Please retype the data that follows, starting at the line containing "virtual bool logger\+::\+Logger\+::reached\+Stop\+Criteria" and stopping after the last line.

==== Available data ====

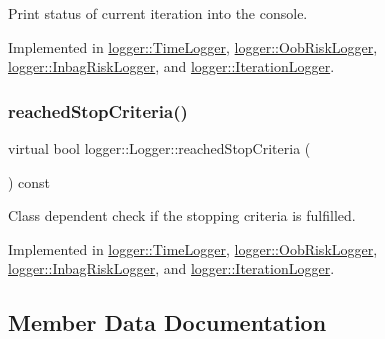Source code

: Print status of current iteration into the console. 



Implemented in \hyperlink{classlogger_1_1_time_logger_ad98f34f3584b2ac448d6a5ef69ee2af1}{logger\+::\+Time\+Logger}, \hyperlink{classlogger_1_1_oob_risk_logger_acab1638b5112232c86c2208b91f649fb}{logger\+::\+Oob\+Risk\+Logger}, \hyperlink{classlogger_1_1_inbag_risk_logger_a040213adf29a645f0fd5356b951627d0}{logger\+::\+Inbag\+Risk\+Logger}, and \hyperlink{classlogger_1_1_iteration_logger_ac3c13bef35391c0408eb196d01b2a286}{logger\+::\+Iteration\+Logger}.

\mbox{\label{classlogger_1_1_logger_aed91421c07062b91cee158ef2bda7ae8}} 
\subsubsection{\texorpdfstring{reached\+Stop\+Criteria()}{reachedStopCriteria()}}
{\footnotesize\ttfamily virtual bool logger\+::\+Logger\+::reached\+Stop\+Criteria (\begin{DoxyParamCaption}{ }\end{DoxyParamCaption}) const\hspace{0.3cm}{\ttfamily [pure virtual]}}



Class dependent check if the stopping criteria is fulfilled. 



Implemented in \hyperlink{classlogger_1_1_time_logger_a380f7e56af17c8a35d729dad1a5e3baa}{logger\+::\+Time\+Logger}, \hyperlink{classlogger_1_1_oob_risk_logger_a5c1c8358ffcb5f5463b43f068ea21aa4}{logger\+::\+Oob\+Risk\+Logger}, \hyperlink{classlogger_1_1_inbag_risk_logger_a17a7416e4cc9db4da3b3eda5012ad7c7}{logger\+::\+Inbag\+Risk\+Logger}, and \hyperlink{classlogger_1_1_iteration_logger_a8b66f0d8d2ddb7f15ca14e2b9150ea80}{logger\+::\+Iteration\+Logger}.



\subsection{Member Data Documentation}
\mbox{\label{classlogger_1_1_logger_a57ca2ab531e0a7ac74f4ecd4b74a938f}}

====

* _Result of this exercise_
{\footnotesize\ttfamily virtual bool logger\+::\+Logger\+::reached\+Stop\+Criteria (\begin{DoxyParamCaption}{ }\end{DoxyParamCaption}) const\hspace{0.3cm}{\ttfamily [pure virtual]}}



Class dependent check if the stopping criteria is fulfilled. 



Implemented in \hyperlink{classlogger_1_1_time_logger_a380f7e56af17c8a35d729dad1a5e3baa}{logger\+::\+Time\+Logger}, \hyperlink{classlogger_1_1_oob_risk_logger_a5c1c8358ffcb5f5463b43f068ea21aa4}{logger\+::\+Oob\+Risk\+Logger}, \hyperlink{classlogger_1_1_inbag_risk_logger_a17a7416e4cc9db4da3b3eda5012ad7c7}{logger\+::\+Inbag\+Risk\+Logger}, and \hyperlink{classlogger_1_1_iteration_logger_a8b66f0d8d2ddb7f15ca14e2b9150ea80}{logger\+::\+Iteration\+Logger}.



\subsection{Member Data Documentation}
\mbox{\label{classlogger_1_1_logger_a57ca2ab531e0a7ac74f4ecd4b74a938f}}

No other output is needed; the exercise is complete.